* TASK BRIEF: Each image should be skipped while the records are restated word for word.

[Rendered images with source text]
[Start of Attachment]
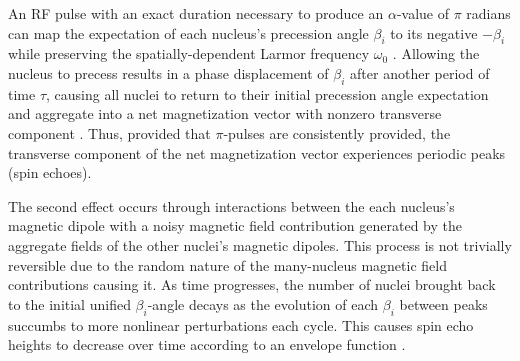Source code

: \documentclass[11pt]{article}
\begin{document}
An RF pulse
with an exact duration
necessary to produce an $\alpha$-value of $\pi$ radians can map the
expectation of each nucleus's precession angle $\beta_i$ to its
negative $-\beta_i$ while preserving the spatially-dependent Larmor
frequency $\omega_0$ \cite{mel}. Allowing the nucleus to precess results in a
phase displacement of $\beta_i$
after another period of time $\tau$, causing all nuclei to return to
their initial
precession angle expectation and aggregate into a net magnetization
vector with nonzero
transverse component \cite{mel}. Thus, provided that $\pi$-pulses are
consistently provided,
the transverse component of the net magnetization vector experiences
periodic peaks (spin echoes).

The second effect occurs through interactions between the
each nucleus's magnetic dipole with a noisy magnetic field
contribution generated by the
aggregate fields of the other nuclei's magnetic dipoles. This process is
not trivially reversible due to the random nature of the many-nucleus
magnetic field contributions causing it. As time progresses, the
number of nuclei brought back
to the initial unified $\beta_i$-angle decays as the evolution of each
$\beta_i$ between peaks succumbs to more nonlinear perturbations each
cycle. This causes spin echo heights to decrease over time according
to an envelope function \cite{kittel, ashcroft_mermin, mel}.
\end{document}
[End of Attachment]
* RESPONSE:
Source code

: \documentclass[11pt]{article}
\begin{document}
An RF pulse
with an exact duration
necessary to produce an $\alpha$-value of $\pi$ radians can map the
expectation of each nucleus's precession angle $\beta_i$ to its
negative $-\beta_i$ while preserving the spatially-dependent Larmor
frequency $\omega_0$ \cite{mel}. Allowing the nucleus to precess results in a
phase displacement of $\beta_i$
after another period of time $\tau$, causing all nuclei to return to
their initial
precession angle expectation and aggregate into a net magnetization
vector with nonzero
transverse component \cite{mel}. Thus, provided that $\pi$-pulses are
consistently provided,
the transverse component of the net magnetization vector experiences
periodic peaks (spin echoes).

The second effect occurs through interactions between the
each nucleus's magnetic dipole with a noisy magnetic field
contribution generated by the
aggregate fields of the other nuclei's magnetic dipoles. This process is
not trivially reversible due to the random nature of the many-nucleus
magnetic field contributions causing it. As time progresses, the
number of nuclei brought back
to the initial unified $\beta_i$-angle decays as the evolution of each
$\beta_i$ between peaks succumbs to more nonlinear perturbations each
cycle. This causes spin echo heights to decrease over time according
to an envelope function \cite{kittel, ashcroft_mermin, mel}.
\end{document}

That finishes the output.